L’anticipation des défauts de paiement
Le 29 mai 2020, l’EBA (European Banking Authority) a diffusé auprès des banques, les lignes directrices d’une bonne gestion du risque de crédit lors de l’octroi et du suivi des prêts tout au long du cycle de vie. Une attention particulière de ces lignes directrices porte sur la capacité à détecter les signaux faibles.
Les banques sont invitées à renforcer leur dispositif de surveillance des risques et de détection des signaux faibles de leurs clients. L’objectif est d’abord de permettre aux établissements financiers d’identifier le plus en amont possible, via la collecte d’informations, une éventuelle dégradation des entreprises. Puis, les banques doivent être en mesure d’exploiter rapidement ces informations, via leurs chargés d’affaires en relation avec les entreprises (1ère ligne de défense) et via le département des risques (2ème ligne de défense).

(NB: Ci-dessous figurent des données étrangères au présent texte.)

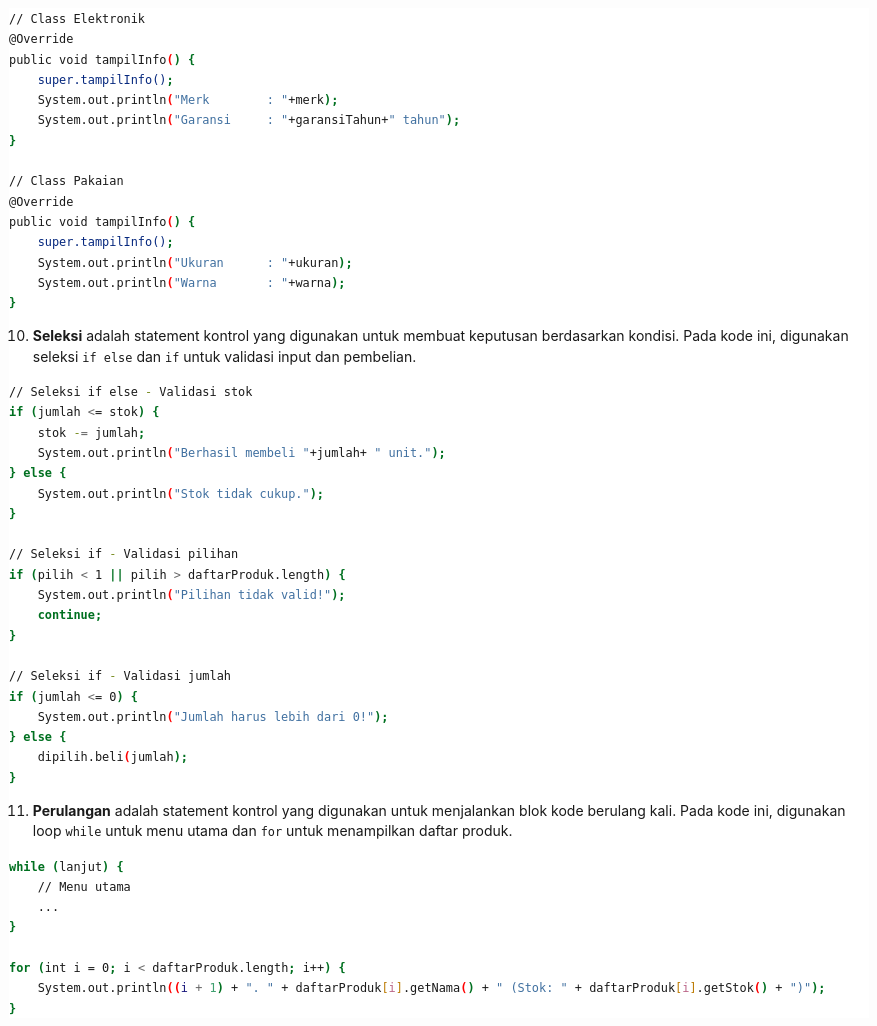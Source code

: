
 ```bash
// Class Elektronik
@Override
public void tampilInfo() {
    super.tampilInfo();
    System.out.println("Merk        : "+merk);
    System.out.println("Garansi     : "+garansiTahun+" tahun");
}

// Class Pakaian
@Override
public void tampilInfo() {
    super.tampilInfo();
    System.out.println("Ukuran      : "+ukuran);
    System.out.println("Warna       : "+warna);
}
```

10. **Seleksi** adalah statement kontrol yang digunakan untuk membuat keputusan berdasarkan kondisi. Pada kode ini, digunakan seleksi `if else` dan `if` untuk validasi input dan pembelian.
    
```bash
// Seleksi if else - Validasi stok
if (jumlah <= stok) {
    stok -= jumlah;
    System.out.println("Berhasil membeli "+jumlah+ " unit.");
} else {
    System.out.println("Stok tidak cukup.");
}

// Seleksi if - Validasi pilihan
if (pilih < 1 || pilih > daftarProduk.length) {
    System.out.println("Pilihan tidak valid!"); 
    continue;
}

// Seleksi if - Validasi jumlah
if (jumlah <= 0) {
    System.out.println("Jumlah harus lebih dari 0!");
} else {
    dipilih.beli(jumlah);
}
```

11. **Perulangan** adalah statement kontrol yang digunakan untuk menjalankan blok kode berulang kali. Pada kode ini, digunakan loop `while` untuk menu utama dan `for` untuk menampilkan daftar produk.

```bash
while (lanjut) {
    // Menu utama
    ...
}

for (int i = 0; i < daftarProduk.length; i++) {
    System.out.println((i + 1) + ". " + daftarProduk[i].getNama() + " (Stok: " + daftarProduk[i].getStok() + ")");
}
```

L’utilisation de l’intelligence artificielle, de la data science et du big data sont des leviers pour identifier de nouvelles sources de signaux faibles, collecter et exploiter plus rapidement les données pertinentes pour détecter des signes de dégradation du risque de crédit. L’identification de signaux faibles peut passer par l’acquisition de données publiques ou semi-publiques (employés, vie dans l’entreprise, actualités…). Par exemple, il peut exister un lien de causalité entre la variation de l’effectif d’une entreprise et la dégradation de son risque de crédit.
Ainsi, les banques sont davantage pro-actives pour déployer rapidement des solutions afin d’éviter au maximum le passage en défaut (renégociation commerciale…) et de limiter les provisions et les pertes (déclenchement du processus de contentieux et de recouvrement, cession des NPL, mise en jeu des garanties…).
Au final, les actions de l’État et des banques affichent leur complémentarité au service de la relance de l’activité. L’État a mis en place des dispositifs pour soutenir les entreprises. Et les banques sont présentes pour déployer rapidement des solutions permettant d’éviter que certaines entreprises ne basculent en NPL.